Since a[b]is just *(a + b)you can of course do this:

因为a[b]只是*(a + b)你当然可以这样做：

*(*(matrix + i) + j)

Anyway, those newallocations are error prone. If one of the nested news throws then you'll have a leak. Try using std::vectorinstead.

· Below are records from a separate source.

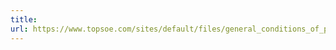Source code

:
 ```yaml
---
title: 
url: https://www.topsoe.com/sites/default/files/general_conditions_of_purchase_january_2016.pdf
---
```


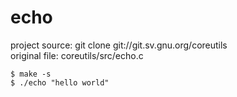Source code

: # echo
project source: git clone git://git.sv.gnu.org/coreutils  
original file: coreutils/src/echo.c

```
$ make -s
$ ./echo "hello world"
```
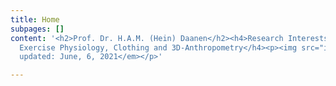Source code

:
 ```yaml
---
title: Home
subpages: []
content: '<h2>Prof. Dr. H.A.M. (Hein) Daanen</h2><h4>Research Interests: Thermal Physiology,
  Exercise Physiology, Clothing and 3D-Anthropometry</h4><p><img src="images/heindaanen21.jpg"></p><p><em>Last
  updated: June, 6, 2021</em></p>'

---
```

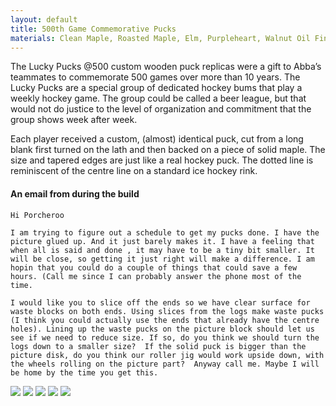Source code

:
 ```yaml
---
layout: default
title: 500th Game Commemorative Pucks
materials: Clean Maple, Roasted Maple, Elm, Purpleheart, Walnut Oil Finish
---
```


The Lucky Pucks @500 custom wooden puck replicas were a gift to Abba’s teammates to commemorate 500 games over more than 10 years.  The Lucky Pucks are a special group of dedicated hockey bums that play a weekly hockey game.  The group could be called a beer league, but that would not do justice to the level of organization and commitment that the group shows week after week.  

Each player received a custom, (almost) identical puck, cut from a long blank first turned on the lath and then backed on a piece of solid maple.  The size and tapered edges are just like a real hockey puck.  The dotted line is reminiscent of the centre line on a standard ice hockey rink.


#### An email from during the build

    Hi Porcheroo

    I am trying to figure out a schedule to get my pucks done. I have the picture glued up. And it just barely makes it. I have a feeling that when all is said and done , it may have to be a tiny bit smaller. It will be close, so getting it just right will make a difference. I am hopin that you could do a couple of things that could save a few hours. (Call me since I can probably answer the phone most of the time.

    I would like you to slice off the ends so we have clear surface for waste blocks on both ends. Using slices from the logs make waste pucks (I think you could actually use the ends that already have the centre holes). Lining up the waste pucks on the picture block should let us see if we need to reduce size. If so, do you think we should turn the logs down to a smaller size?  If the solid puck is bigger than the picture disk, do you think our roller jig would work upside down, with the wheels rolling on the picture part?  Anyway call me. Maybe I will be home by the time you get this.

<img src="{{ site.baseurl }}\pics\Lucky Pucks @500 Limited edition Hockey Pucks\IMG_0094.jpg" class="img-responsive" />

<img src="{{ site.baseurl }}\pics\Lucky Pucks @500 Limited edition Hockey Pucks\IMG_0079.jpg" class="img-responsive" />

<img src="{{ site.baseurl }}\pics\Lucky Pucks @500 Limited edition Hockey Pucks\IMG_0080.jpg" class="img-responsive" />

<img src="{{ site.baseurl }}\pics\Lucky Pucks @500 Limited edition Hockey Pucks\IMG_0078.jpg" class="img-responsive" />

<img src="{{ site.baseurl }}\pics\Lucky Pucks @500 Limited edition Hockey Pucks\IMG_0211.JPG" class="img-responsive" />
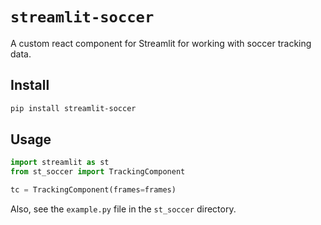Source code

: #  `streamlit-soccer`

A custom react component for Streamlit for working with soccer tracking data.

## Install

```bash
pip install streamlit-soccer
```

## Usage

```python
import streamlit as st
from st_soccer import TrackingComponent

tc = TrackingComponent(frames=frames)
```

Also, see the `example.py` file in the `st_soccer` directory.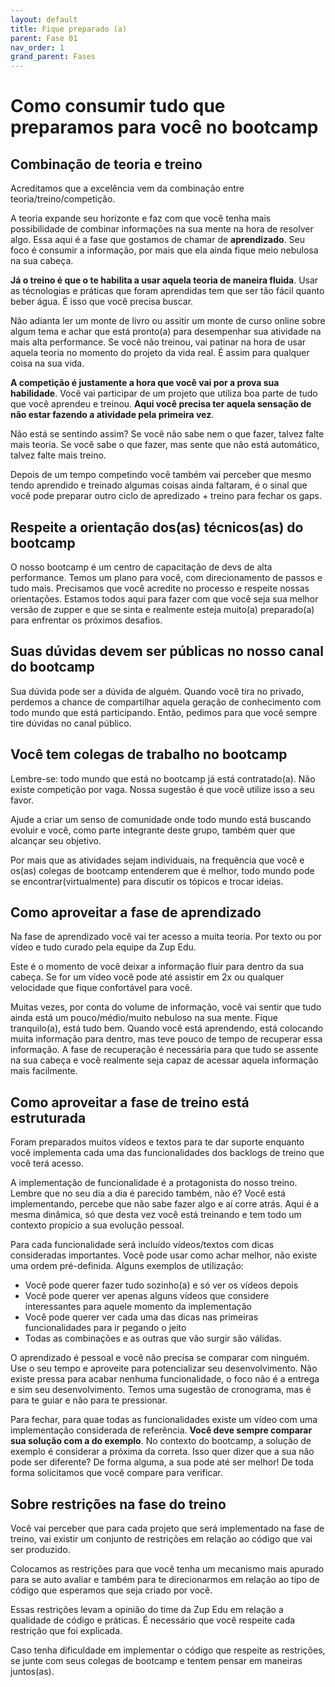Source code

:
```yaml
---
layout: default
title: Fique preparado (a)
parent: Fase 01
nav_order: 1
grand_parent: Fases
---
```


# Como consumir tudo que preparamos para você no bootcamp

## Combinação de teoria e treino

Acreditamos que a excelência vem da combinação entre teoria/treino/competição. 

A teoria expande seu horizonte e faz com que você tenha mais possibilidade de combinar informações na sua mente na hora de resolver algo. Essa aqui é a fase que gostamos de chamar de **aprendizado**. Seu foco é consumir a informação, por mais que ela ainda fique meio nebulosa na sua cabeça. 

**Já o treino é que o te habilita a usar aquela teoria de maneira fluida**. 
Usar as técnologias e práticas que foram aprendidas tem que ser tão fácil quanto beber água. É isso que você precisa buscar.

Não adianta ler um monte de livro ou assitir um monte de curso online sobre algum tema e achar que está pronto(a) para desempenhar sua atividade na mais alta performance. Se você não treinou, vai patinar na hora de usar aquela teoria no momento do projeto da vida real. É assim para qualquer coisa na sua vida. 

**A competição é justamente a hora que você vai por a prova sua habilidade**. Você vai participar de um projeto que utiliza boa parte de tudo que você aprendeu e treinou. **Aqui você precisa ter aquela sensação de não estar fazendo a atividade pela primeira vez**. 

Não está se sentindo assim? Se você não sabe nem o que fazer, talvez falte mais teoria. Se você sabe o que fazer, mas sente que não está automático, talvez falte mais treino.

Depois de um tempo competindo você também vai perceber que mesmo tendo aprendido e treinado algumas coisas ainda faltaram, é o sinal que você pode preparar outro ciclo de apredizado + treino para fechar os gaps.

## Respeite a orientação dos(as) técnicos(as) do bootcamp

O nosso bootcamp é um centro de capacitação de devs de alta performance. Temos um plano para você, com direcionamento de passos e tudo mais. Precisamos que você acredite no processo e respeite nossas orientações. Estamos todos aqui para fazer com que você seja sua melhor versão de zupper e que se sinta e realmente esteja muito(a) preparado(a) para enfrentar os próximos desafios. 

## Suas dúvidas devem ser públicas no nosso canal do bootcamp

Sua dúvida pode ser a dúvida de alguém. Quando você tira no privado, perdemos a chance de compartilhar aquela geração de conhecimento com todo mundo que está participando. Então, pedimos para que você sempre tire dúvidas no canal público. 

## Você tem colegas de trabalho no bootcamp

Lembre-se: todo mundo que está no bootcamp já está contratado(a). Não existe competição por vaga. Nossa sugestão é que você utilize isso a seu favor. 

Ajude a criar um senso de comunidade onde todo mundo está buscando evoluir e você, como parte integrante deste grupo, também quer que alcançar seu objetivo. 

Por mais que as atividades sejam individuais, na frequência que você e os(as) colegas de bootcamp entenderem que é melhor, todo mundo pode se encontrar(virtualmente) para discutir os tópicos e trocar ideias. 

## Como aproveitar a fase de aprendizado

Na fase de aprendizado você vai ter acesso a muita teoria. Por texto ou por vídeo e tudo curado pela equipe da Zup Edu. 

Este é o momento de você deixar a informação fluir para dentro da sua cabeça. Se for um vídeo você pode até assistir em 2x ou qualquer velocidade que fique confortável para você. 

Muitas vezes, por conta do volume de informação, você vai sentir que tudo ainda está um pouco/médio/muito nebuloso na sua mente. Fique tranquilo(a), está tudo bem. Quando você está aprendendo, está colocando muita informação para dentro, mas teve pouco de tempo de recuperar essa informação. A fase de recuperação é necessária para que tudo se assente na sua cabeça e você realmente seja capaz de acessar aquela informação mais facilmente. 

## Como aproveitar a fase de treino está estruturada

Foram preparados muitos vídeos e textos para te dar suporte enquanto você implementa cada uma das funcionalidades dos backlogs de treino que você terá acesso. 

A implementação de funcionalidade é a protagonista do nosso treino. Lembre que no seu dia a dia é parecido também, não é? Você está implementando, percebe que não sabe fazer algo e aí corre atrás. Aqui é a mesma dinâmica, só que desta vez você está treinando e tem todo um contexto propício a sua evolução pessoal. 

Para cada funcionalidade será incluído vídeos/textos com dicas consideradas importantes. Você pode usar como achar melhor, não existe uma ordem pré-definida. Alguns exemplos de utilização:

* Você pode querer fazer tudo sozinho(a) e só ver os vídeos depois
* Você pode querer ver apenas alguns vídeos que considere interessantes para aquele momento da implementação
* Você pode querer ver cada uma das dicas nas primeiras funcionalidades para ir pegando o jeito
* Todas as combinações e as outras que vão surgir são válidas. 

O aprendizado é pessoal e você não precisa se comparar com ninguém. Use o seu tempo e aproveite para potencializar seu desenvolvimento. Não existe pressa ​para acabar nenhuma funcionalidade, o foco não é a entrega e sim seu desenvolvimento. Temos uma sugestão de cronograma, mas é para te guiar e não para te pressionar.

Para fechar, para quae todas as funcionalidades existe um vídeo com uma implementação considerada de referência. **Você deve sempre comparar sua solução com a do exemplo**. No contexto do bootcamp, a solução de exemplo é considerar a próxima da correta. Isso quer dizer que a sua não pode ser diferente? De forma alguma, a sua pode até ser melhor! De toda forma solicitamos que você compare para verificar. 

## Sobre restrições na fase do treino

Você vai perceber que para cada projeto que será implementado na fase de treino, vai existir um conjunto de restrições em relação ao código que vai ser produzido. 

Colocamos as restrições para que você tenha um mecanismo mais apurado para se auto avaliar e também para te direcionarmos em relação ao tipo de código que esperamos que seja criado por você. 

Essas restrições levam a opinião do time da Zup Edu em relação a qualidade de código e práticas. É necessário que você respeite cada restrição que foi explicada. 

Caso tenha dificuldade em implementar o código que respeite as restrições, se junte com seus colegas de bootcamp e tentem pensar em maneiras juntos(as).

无论如何，这些new分配很容易出错。如果其中一个嵌套news 抛出，那么您将有泄漏。尝试使用std::vector。

Answering your second question: when you allocate a 2D array with the following code

回答您的第二个问题：当您使用以下代码分配二维数组时

// dynamically allocate an array
    matrix = new int *[row]; 
    for (int count = 0; count < row; count++)
        matrix[count] = new int[col];

you are in fact allocating one array of pointers (your matrix variable, which is a double pointer) and "row" arrays of integers (each one representing one row in your matrix, of size "col"), which are matrix[0], matrix[1], etc. up to matrix[row-1].

你实际上分配指针（您的矩阵的变量，它是一个双指针）和整数的“行”阵列中的一个阵列（每一个代表在矩阵的一行，大小“栏”），这是matrix[0]，matrix[1]等到matrix[row-1].

Thus, when you want to free your matrix, you'll first need to free every single row (the arrays allocated within the loop), and then the array which held the rows. In your case, the code you use to free your matrix is partly wrong, and should be more like the following :

因此，当您想释放矩阵时，首先需要释放每一行（循环内分配的数组），然后是保存行的数组。在您的情况下，您用来释放矩阵的代码部分错误，应该更像以下内容：

// free dynamically allocated memory
for( int i = 0 ; i < row ; i++ )
{
    //first we delete each row
    delete [] matrix[i] ;
}
//finally, we delete the array of pointers
delete [] matrix ;

The delete within the loop will free each row of your matrix, and the final delete will free the array of rows. In your code, you use delete rowtimes on your double pointer (matrix), which makes no sense.

循环中的删除将释放矩阵的每一行，最终删除将释放行数组。在您的代码中，您row在双指针 ( matrix)上使用了删除时间，这是没有意义的。

Finally, using a single delete on the double pointer is wrong, because it would end up in a memory leak as you aren't freeing the memory allocated for each row, only the pointers referring to it.

最后，在双指针上使用单个删除是错误的，因为它最终会导致内存泄漏，因为您没有释放为每一行分配的内存，只有引用它的指针。

Something like this would work:

像这样的事情会起作用：

int **matrix;

// dynamically allocate an array
matrix = new (std::nothrow) int *[row];
if (matrix == NULL)
{
      // handle the error
}
for (int count = 0; count < row; count++)
{
    *(matrix + count) = new (std::nothrow) int[col];
    if (matrix[count] == NULL)
    {
          // handle the error
    }
 }

cout << "\nNow enter the element for the matrix..."; 
for (int i=0; i < row; i++)
{
    for (int j=0; j < col; j++)
    {
        cout << "\nRow " << (i+1) << " Col " << (j+1) << " :";
        cin >> *(*(matrix + i) + j);
    }
}

Yes, you use pointer addition, but you need to understand how the memory is laid out. Say x is a pointer to the first element of an array of ints, if you want to access x[2], you can use *(x+2). However, with matrices it can get quite confusing and you're a lot more likely to access wrong indices in your matrix if you do this, so I wouldn't advise it.

是的，您使用指针加法，但您需要了解内存是如何布局的。假设 x 是一个指向整数数组第一个元素的指针，如果要访问 x[2]，可以使用 *(x+2)。但是，对于矩阵，它可能会变得非常混乱，如果这样做，您更有可能访问矩阵中的错误索引，因此我不建议这样做。

You could do *(*(matrix+i)+j). It should be equivalent to bracket notation. What is happening with both notations is simply pointer arithmetic.

你可以做*(*(matrix+i)+j)。它应该等同于括号表示法。两种表示法发生的事情只是指针算术。